Dans le monde pré-COVID, le tourisme urbain représentait 45% des voyages internationaux et, bien que maintenant notre intérêt pour les voyages soit plus porté vers les destinations rurales et nature, Il ne faut pas oublier que la ville est, dans sa théorie et son origine, un repère d'humanité : elle nous a permis de vivre en communauté, profiter des équipements de loisirs et de la santé publique, de l'éducation et des transports.

« Il y a 50 ans, un pourcentage élevé de maisons du centre de Madrid n'avaient pas de salle de bain : ils en partageaient une située au bout du couloir. Les quartiers n'avaient pas de centres de santé, ni de bibliothèques, ni de piscines municipales, ni de nombreux autres équipements que nous tenons pour acquis aujourd'hui.

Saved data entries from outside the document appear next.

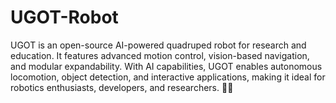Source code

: # UGOT-Robot
 UGOT is an open-source AI-powered quadruped robot for research and education. It features advanced motion control, vision-based navigation, and modular expandability. With AI capabilities, UGOT enables autonomous locomotion, object detection, and interactive applications, making it ideal for robotics enthusiasts, developers, and researchers. 🚀🤖
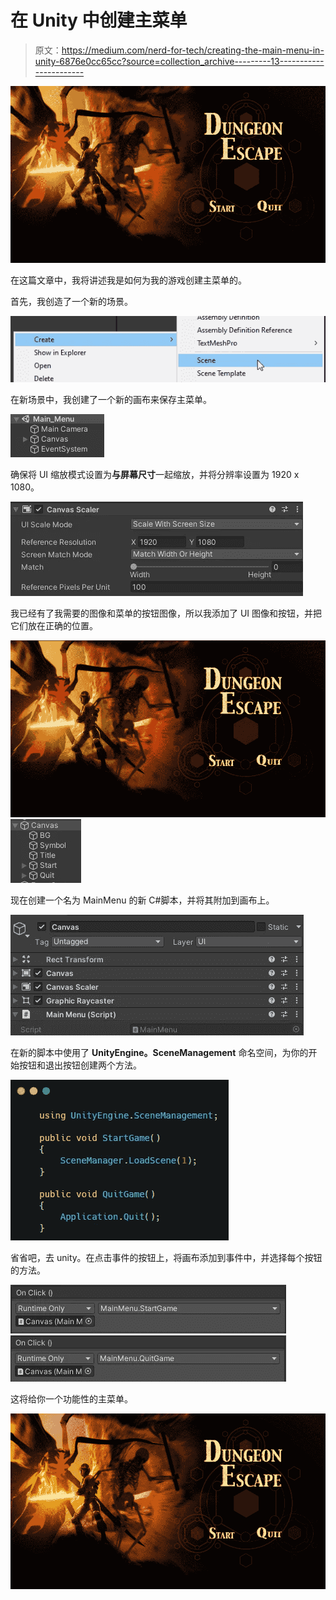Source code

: # 在 Unity 中创建主菜单

> 原文：<https://medium.com/nerd-for-tech/creating-the-main-menu-in-unity-6876e0cc65cc?source=collection_archive---------13----------------------->

![](img/505f6a32e792266857b2dff6c171210a.png)

在这篇文章中，我将讲述我是如何为我的游戏创建主菜单的。

首先，我创造了一个新的场景。

![](img/8e8e6f4608e862be4b08ae9994dfcf57.png)

在新场景中，我创建了一个新的画布来保存主菜单。

![](img/1a94f6872fa3813d5ce224fbee5cc5f7.png)

确保将 UI 缩放模式设置为**与屏幕尺寸**一起缩放，并将分辨率设置为 1920 x 1080。

![](img/21fa1427456680be89460ac608b7848e.png)

我已经有了我需要的图像和菜单的按钮图像，所以我添加了 UI 图像和按钮，并把它们放在正确的位置。

![](img/807d85ab927ecb68c7e2bcea597d8d23.png)![](img/bff86e1413f486fa0f0c4d99d5c635bf.png)

现在创建一个名为 MainMenu 的新 C#脚本，并将其附加到画布上。

![](img/b6016a5e46790923b16a82ecb1d5c921.png)

在新的脚本中使用了 **UnityEngine。SceneManagement** 命名空间，为你的开始按钮和退出按钮创建两个方法。

![](img/12e93ef3f48a0d909d5b93c7eb9c1749.png)

省省吧，去 unity。在点击事件的按钮上，将画布添加到事件中，并选择每个按钮的方法。

![](img/89f44b99b88d77ccd6e44a59c7c64ad1.png)![](img/1f1a384007d47dfec2a4160050a6193b.png)

这将给你一个功能性的主菜单。

![](img/3f445593e31da607f2770d59a031d59c.png)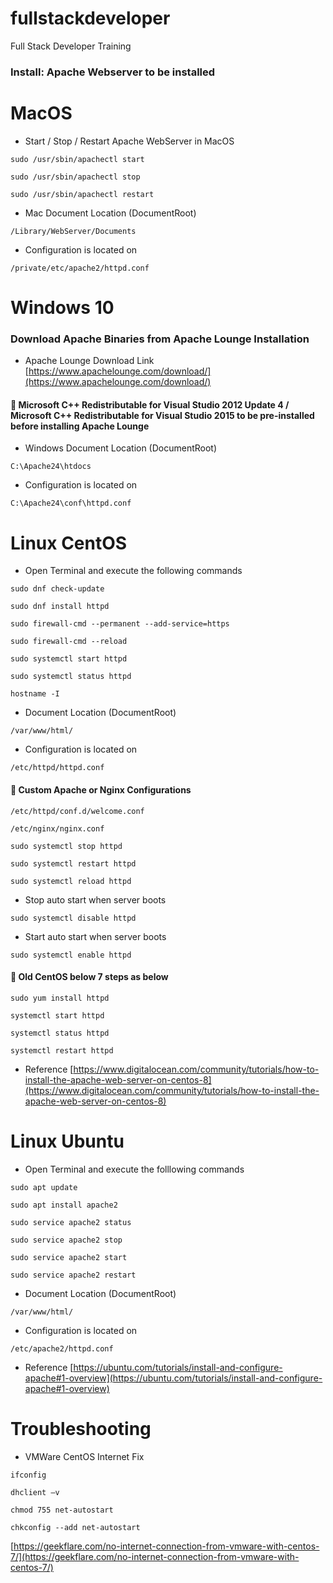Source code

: # fullstackdeveloper
Full Stack Developer Training

### **Install:** Apache Webserver to be installed 

# MacOS

- Start / Stop / Restart Apache WebServer in MacOS

`sudo /usr/sbin/apachectl start`

`sudo /usr/sbin/apachectl stop`

`sudo /usr/sbin/apachectl restart`


- Mac Document Location (DocumentRoot)

`/Library/WebServer/Documents`

- Configuration is located on

`/private/etc/apache2/httpd.conf`


# Windows 10

### Download Apache Binaries from Apache Lounge Installation
- Apache Lounge Download Link [https://www.apachelounge.com/download/](https://www.apachelounge.com/download/)
#### :memo:  Microsoft C++ Redistributable for Visual Studio 2012 Update 4 / Microsoft C++ Redistributable for Visual Studio 2015 to be pre-installed before installing Apache Lounge

- Windows Document Location (DocumentRoot)

`C:\Apache24\htdocs`

- Configuration is located on 

`C:\Apache24\conf\httpd.conf`

# Linux CentOS
- Open Terminal and execute the following commands

`sudo dnf check-update`

`sudo dnf install httpd`

`sudo firewall-cmd --permanent --add-service=https`

`sudo firewall-cmd --reload`

`sudo systemctl start httpd`

`sudo systemctl status httpd`

`hostname -I`

- Document Location (DocumentRoot)

`/var/www/html/`

- Configuration is located on

`/etc/httpd/httpd.conf`

#### :memo: Custom Apache or Nginx Configurations

`/etc/httpd/conf.d/welcome.conf`

`/etc/nginx/nginx.conf`

`sudo systemctl stop httpd`

`sudo systemctl restart httpd`

`sudo systemctl reload httpd`

- Stop auto start when server boots

`sudo systemctl disable httpd`

- Start auto start when server boots

`sudo systemctl enable httpd`

#### :memo:  Old CentOS below 7 steps as below

`sudo yum install httpd`

`systemctl start httpd`

`systemctl status httpd`

`systemctl restart httpd`

- Reference [https://www.digitalocean.com/community/tutorials/how-to-install-the-apache-web-server-on-centos-8](https://www.digitalocean.com/community/tutorials/how-to-install-the-apache-web-server-on-centos-8)

# Linux Ubuntu
- Open Terminal and execute the folllowing commands 

 `sudo apt update`

 `sudo apt install apache2`

 `sudo service apache2 status`

 `sudo service apache2 stop`

 `sudo service apache2 start`

 `sudo service apache2 restart`


- Document Location (DocumentRoot)

`/var/www/html/`

- Configuration is located on

`/etc/apache2/httpd.conf`

- Reference [https://ubuntu.com/tutorials/install-and-configure-apache#1-overview](https://ubuntu.com/tutorials/install-and-configure-apache#1-overview)


# Troubleshooting

- VMWare CentOS  Internet Fix

`ifconfig`

`dhclient –v`

`chmod 755 net-autostart`

`chkconfig --add net-autostart`

[https://geekflare.com/no-internet-connection-from-vmware-with-centos-7/](https://geekflare.com/no-internet-connection-from-vmware-with-centos-7/)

Nous n'avons jamais connu un tel bien-être, mais il reste encore beaucoup à améliorer », déclare Inés Sánchez de Madariaga, architecte et urbaniste.

Surtout du point de vue du genre. "Les villes ont été conçues pour un homme blanc qui se déplace en voiture", explique Blanca Valdivia, membre de Punt 6, un groupe qui défend l'urbanisme féministe, dont l'objectif est de créer des villes diverses et inclusives qui répondent aux besoins de tous. Un phénomène avec des détracteurs et des adeptes et des racines profondes.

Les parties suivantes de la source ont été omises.